In filings made public today, both C3SR and Georgetown Partners are still approaching the FCC with added information and reiterating their stances.


C3SR wrote a letter today that was similar to the letter they wrote after Sirius announced their subscriber numbers for 2007. In this letter, C3SR points out that XM Satellite Radio. The self serving letter is yet another embarrassment to C3SR and their attorneys as the points made are very one sided and the agenda is clear. In the letter they note:

“XM finished the year with 9,000,000 subscribers, and 18% increase over the 2006 subscriber base”

“XM, while reducing its yearly net loss, grew its total revenues for 2007 to an astonishing $1.1 billion”

C3SR then comes to the conclusion, based solely on these three metrics (subs, net loss, and revenue), that the entire argument for a merger should be erased.

Has C3SR or their attorneys even looked at these businesses? Do they comprehend the substantial costs that these companies need to operate. Do they understand that even with $1.1 billion in revenue that the company still had a loss for the year? Do they understand that already this year XM has borrowed over $180 million against credit facilities? Do they understand that even while these companies are not using a failing business argument for the merger that the DOJ will look at the businesses to measure chances of success?

C3SR states that competition with Sirius has not weakened XM. By what measure do they arrive at this conclusion? The growth of subscribers has slowed substantially, and is now reliant on the OEM channel, where 50% of those that get satellite radio in their car opt not to keep it. For both Sirius and XM the ramp up in OEM installs, which are subsidized by the SDARS companies, is the mechanism that is facilitating the growth. In simple terms, Sirius and XM are buying their growth at this point.

C3SR goes so far as to say that there is NO substitute for satellite radio. Again, what kind of fools do C3SR and their attorney’s take consumers and the FCC for? When 50% of those that get exposed choose not to subscribe to satellite, what does C3SR and Williams Mullen (the attorney) think that these people are listening to? Road noise?

What we have here is a group funded by the National Association of Broadcasters that is demonstrating that they do not understand the business, they do not understand the consumer, and they do not understand the audio entertainment landscape. Enough said.


In a filing today, Georgetown Partners stated that they have had yet another meeting with the FCC. This is the TWENTY-SECOND meeting that Georgetown Partners has had. They have yet to put anything concrete on the table. This latest meeting was with the legal council of Commissioner Adelstein.

Why is Davenport so secretive about his plans? Why is he afraid to put a proposal on the table? If he is so serious about this why wont he share his agenda? In my experience, when someone plays this coy for so long they are doing it because they are pulling the wool over someones eyes.

Davenport wants to ride coat tails. He is trying to get something for a cost well below the value. He wants to take away 20% of the of the company. If his quest was noble, he would state his terms in a more concrete manner.

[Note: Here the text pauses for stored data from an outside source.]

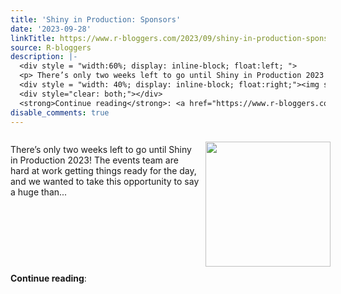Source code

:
 ```yaml
---
title: 'Shiny in Production: Sponsors'
date: '2023-09-28'
linkTitle: https://www.r-bloggers.com/2023/09/shiny-in-production-sponsors/
source: R-bloggers
description: |-
  <div style = "width:60%; display: inline-block; float:left; ">
  <p> There’s only two weeks left to go until Shiny in Production 2023! The events team are hard at work getting things ready for the day, and we wanted to take this opportunity to say a huge than...</p></div>
  <div style = "width: 40%; display: inline-block; float:right;"><img src=' https://www.jumpingrivers.com/blog/shiny-in-production-2023-sponsors/featured.png' width = "200" style = "padding: 10px;" /></div>
  <div style="clear: both;"></div>
  <strong>Continue reading</strong>: <a href="https://www.r-bloggers.com/2023/09/shiny-in-produc ...
disable_comments: true
---
```

<div style = "width:60%; display: inline-block; float:left; ">
<p> There’s only two weeks left to go until Shiny in Production 2023! The events team are hard at work getting things ready for the day, and we wanted to take this opportunity to say a huge than...</p></div>
<div style = "width: 40%; display: inline-block; float:right;"><img src=' https://www.jumpingrivers.com/blog/shiny-in-production-2023-sponsors/featured.png' width = "200" style = "padding: 10px;" /></div>
<div style="clear: both;"></div>
<strong>Continue reading</strong>: <a href="https://www.r-bloggers.com/2023/09/shiny-in-produc ...
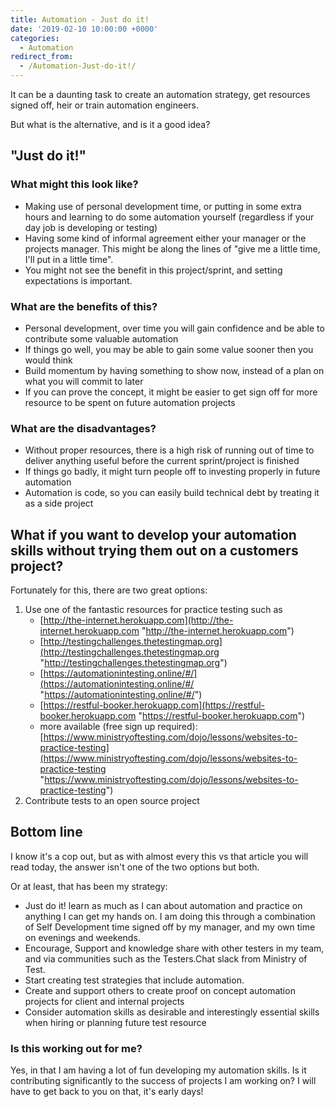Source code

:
 ```yaml
---
title: Automation - Just do it!
date: '2019-02-10 10:00:00 +0000'
categories:
  - Automation
redirect_from:
  - /Automation-Just-do-it!/
---
```


It can be a daunting task to create an automation strategy, get resources signed off, heir or train automation engineers.

But what is the alternative, and is it a good idea?

## "Just do it!"

### What might this look like?

* Making use of personal development time, or putting in some extra hours and learning to do some automation yourself (regardless if your day job is developing or testing)
* Having some kind of informal agreement either your manager or the projects manager. This might be along the lines of "give me a little time, I'll put in a little time".
* You might not see the benefit in this project/sprint, and setting expectations is important.

### What are the benefits of this?

* Personal development, over time you will gain confidence and be able to contribute some valuable automation
* If things go well, you may be able to gain some value sooner then you would think
* Build momentum by having something to show now, instead of a plan on what you will commit to later
* If you can prove the concept, it might be easier to get sign off for more resource to be spent on future automation projects

### What are the disadvantages?

* Without proper resources, there is a high risk of running out of time to deliver anything useful before the current sprint/project is finished
* If things go badly, it might turn people off to investing properly in future automation
* Automation is code, so you can easily build technical debt by treating it as a side project

## What if you want to develop your automation skills without trying them out on a customers project?

Fortunately for this, there are two great options:

1. Use one of the fantastic resources for practice testing such as
   * [http://the-internet.herokuapp.com](http://the-internet.herokuapp.com "http://the-internet.herokuapp.com")
   * [http://testingchallenges.thetestingmap.org](http://testingchallenges.thetestingmap.org "http://testingchallenges.thetestingmap.org")
   * [https://automationintesting.online/#/](https://automationintesting.online/#/ "https://automationintesting.online/#/")
   * [https://restful-booker.herokuapp.com](https://restful-booker.herokuapp.com "https://restful-booker.herokuapp.com")
   * more available (free sign up required): [https://www.ministryoftesting.com/dojo/lessons/websites-to-practice-testing](https://www.ministryoftesting.com/dojo/lessons/websites-to-practice-testing "https://www.ministryoftesting.com/dojo/lessons/websites-to-practice-testing")
2. Contribute tests to an open source project

## Bottom line

I know it's a cop out, but as with almost every this vs that article you will read today, the answer isn't one of the two options but both.

Or at least, that has been my strategy:

* Just do it! learn as much as I can about automation and practice on anything I can get my hands on. I am doing this through a combination of Self Development time signed off by my manager, and my own time on evenings and weekends.
* Encourage, Support and knowledge share with other testers in my team, and via communities such as the Testers.Chat slack from Ministry of Test.
* Start creating test strategies that include automation.
* Create and support others to create proof on concept automation projects for client and internal projects
* Consider automation skills as desirable and interestingly essential skills when hiring or planning future test resource

### Is this working out for me?

Yes, in that I am having a lot of fun developing my automation skills. Is it contributing significantly to the success of projects I am working on? I will have to get back to you on that, it's early days!
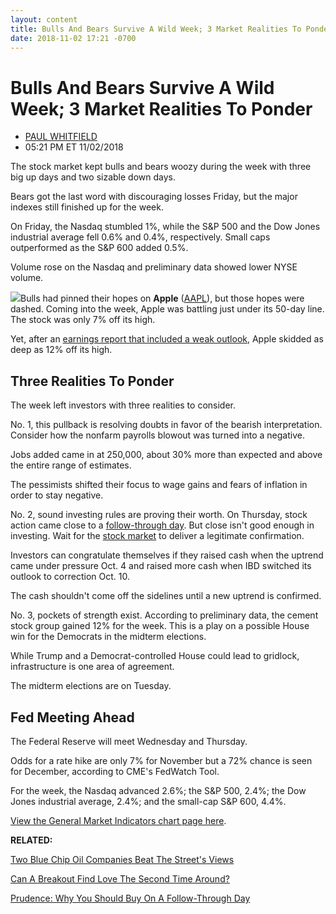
 ```yaml
---
layout: content
title: Bulls And Bears Survive A Wild Week; 3 Market Realities To Ponder
date: 2018-11-02 17:21 -0700
---
```



Bulls And Bears Survive A Wild Week; 3 Market Realities To Ponder
==================================================================




* [PAUL WHITFIELD](https://www.investors.com/author/whitfieldp/ "Posts by PAUL WHITFIELD")
* 05:21 PM ET 11/02/2018




The stock market kept bulls and bears woozy during the week with three big up days and two sizable down days.




Bears got the last word with discouraging losses Friday, but the major indexes still finished up for the week.


On Friday, the Nasdaq stumbled 1%, while the S&P 500 and the Dow Jones industrial average fell 0.6% and 0.4%, respectively. Small caps outperformed as the S&P 600 added 0.5%.


Volume rose on the Nasdaq and preliminary data showed lower NYSE volume.


![](https://www.investors.com/wp-content/uploads/2018/11/MP110218-276x300.jpg)Bulls had pinned their hopes on **Apple** ([AAPL](https://research.investors.com/quote.aspx?symbol=AAPL)), but those hopes were dashed. Coming into the week, Apple was battling just under its 50-day line. The stock was only 7% off its high.


Yet, after an [earnings report that included a weak outlook](https://www.investors.com/news/technology/click/apple-stock-hide-iphone-unit-sales/), Apple skidded as deep as 12% off its high.


Three Realities To Ponder
-------------------------


The week left investors with three realities to consider.


No. 1, this pullback is resolving doubts in favor of the bearish interpretation. Consider how the nonfarm payrolls blowout was turned into a negative.


Jobs added came in at 250,000, about 30% more than expected and above the entire range of estimates.


The pessimists shifted their focus to wage gains and fears of inflation in order to stay negative.


No. 2, sound investing rules are proving their worth. On Thursday, stock action came close to a [follow-through day](https://www.investors.com/how-to-invest/investors-corner/how-to-find-next-stock-market-bottom/). But close isn't good enough in investing. Wait for the [stock market](https://www.investors.com/research/stock-market-prices-dow-jones-sp-500-nasdaq-spdr-etfs/) to deliver a legitimate confirmation.


Investors can congratulate themselves if they raised cash when the uptrend came under pressure Oct. 4 and raised more cash when IBD switched its outlook to correction Oct. 10.


The cash shouldn't come off the sidelines until a new uptrend is confirmed.


No. 3, pockets of strength exist. According to preliminary data, the cement stock group gained 12% for the week. This is a play on a possible House win for the Democrats in the midterm elections.


While Trump and a Democrat-controlled House could lead to gridlock, infrastructure is one area of agreement.


The midterm elections are on Tuesday.


Fed Meeting Ahead
-----------------


The Federal Reserve will meet Wednesday and Thursday.


Odds for a rate hike are only 7% for November but a 72% chance is seen for December, according to CME's FedWatch Tool.


For the week, the Nasdaq advanced 2.6%; the S&P 500, 2.4%; the Dow Jones industrial average, 2.4%; and the small-cap S&P 600, 4.4%.


[View the General Market Indicators chart page here](https://www.investors.com/wp-content/uploads/2018/11/GMI_110518.pdf).


**RELATED:**


[Two Blue Chip Oil Companies Beat The Street's Views](https://www.investors.com/news/exxon-earnings-q3-chevron-earnings-top-oil-stocks/)


[Can A Breakout Find Love The Second Time Around?](https://www.investors.com/how-to-invest/investors-corner/a-stock-rises-again-after-its-first-breakout-fails-should-you-buy-again/)


[Prudence: Why You Should Buy On A Follow-Through Day](https://www.investors.com/how-to-invest/investors-corner/why-you-should-buy-on-the-follow-through-day/)




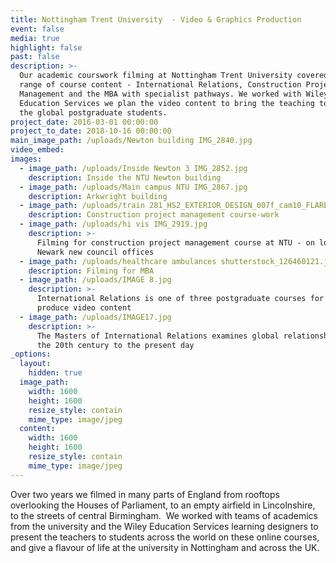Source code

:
 ```yaml
---
title: Nottingham Trent University  - Video & Graphics Production
event: false
media: true
highlight: false
past: false
description: >-
  Our academic courswork filming at Nottingham Trent University covered a wide
  range of course content - International Relations, Construction Project
  Management and the MBA with specialist pathways. We worked with Wiley
  Education Services we plan the video content to bring the teaching to life for
  the global postgraduate students.
project_date: 2016-03-01 00:00:00
project_to_date: 2018-10-16 00:00:00
main_image_path: /uploads/Newton building IMG_2840.jpg
video_embed:
images:
  - image_path: /uploads/Inside Newton 3 IMG_2852.jpg
    description: Inside the NTU Newton building
  - image_path: /uploads/Main campus NTU IMG_2867.jpg
    description: Arkwright building
  - image_path: /uploads/train 281_HS2_EXTERIOR_DESIGN_007f_cam10_FLARE_PANTO 1920.jpg
    description: Construction project management course-work
  - image_path: /uploads/hi vis IMG_2919.jpg
    description: >-
      Filming for construction project management course at NTU - on location at
      Newark new council offices
  - image_path: /uploads/healthcare ambulances shutterstock_126460121.jpg
    description: Filming for MBA
  - image_path: /uploads/IMAGE 8.jpg
    description: >-
      International Relations is one of three postgraduate courses for which we
      produce video content
  - image_path: /uploads/IMAGE17.jpg
    description: >-
      The Masters of International Relations examines global relationships from
      the 20th century to the present day
_options:
  layout:
    hidden: true
  image_path:
    width: 1600
    height: 1600
    resize_style: contain
    mime_type: image/jpeg
  content:
    width: 1600
    height: 1600
    resize_style: contain
    mime_type: image/jpeg
---
```


Over two years we filmed in many parts of England from rooftops overlooking the Houses of Parliament, to an empty airfield in Lincolnshire, to the streets of central Birmingham.&nbsp; We worked with teams of academics from the university and the Wiley Education Services learning designers to present the teachers to students across the world on these online courses, and give a flavour of life at the university in Nottingham and across the UK.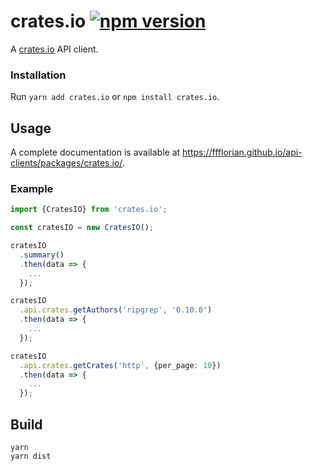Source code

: # crates.io [![npm version](https://img.shields.io/npm/v/crates.io.svg)](https://www.npmjs.com/package/crates.io)

A [crates.io](https://crates.io) API client.

### Installation

Run `yarn add crates.io` or `npm install crates.io`.

## Usage

A complete documentation is available at https://ffflorian.github.io/api-clients/packages/crates.io/.

### Example

```ts
import {CratesIO} from 'crates.io';

const cratesIO = new CratesIO();

cratesIO
  .summary()
  .then(data => {
    ...
  });

cratesIO
  .api.crates.getAuthors('ripgrep', '0.10.0')
  .then(data => {
    ...
  });

cratesIO
  .api.crates.getCrates('http', {per_page: 10})
  .then(data => {
    ...
  });
```

## Build

```
yarn
yarn dist
```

He would let the companies, and the shareholders of the companies see what he is putting on the table. He has done none of this, instead trying to acquire a stake through mandate.

Davenport……Find some courage and step up to the plate. Stop dancing and pontificating and get some details out there. Your insistence on hiding and playing peek-a-boo is a waste of everyone’s time and energy at this point. Lay your cards on the table. Twenty-two meeting with the FCC and not a stitch of detail!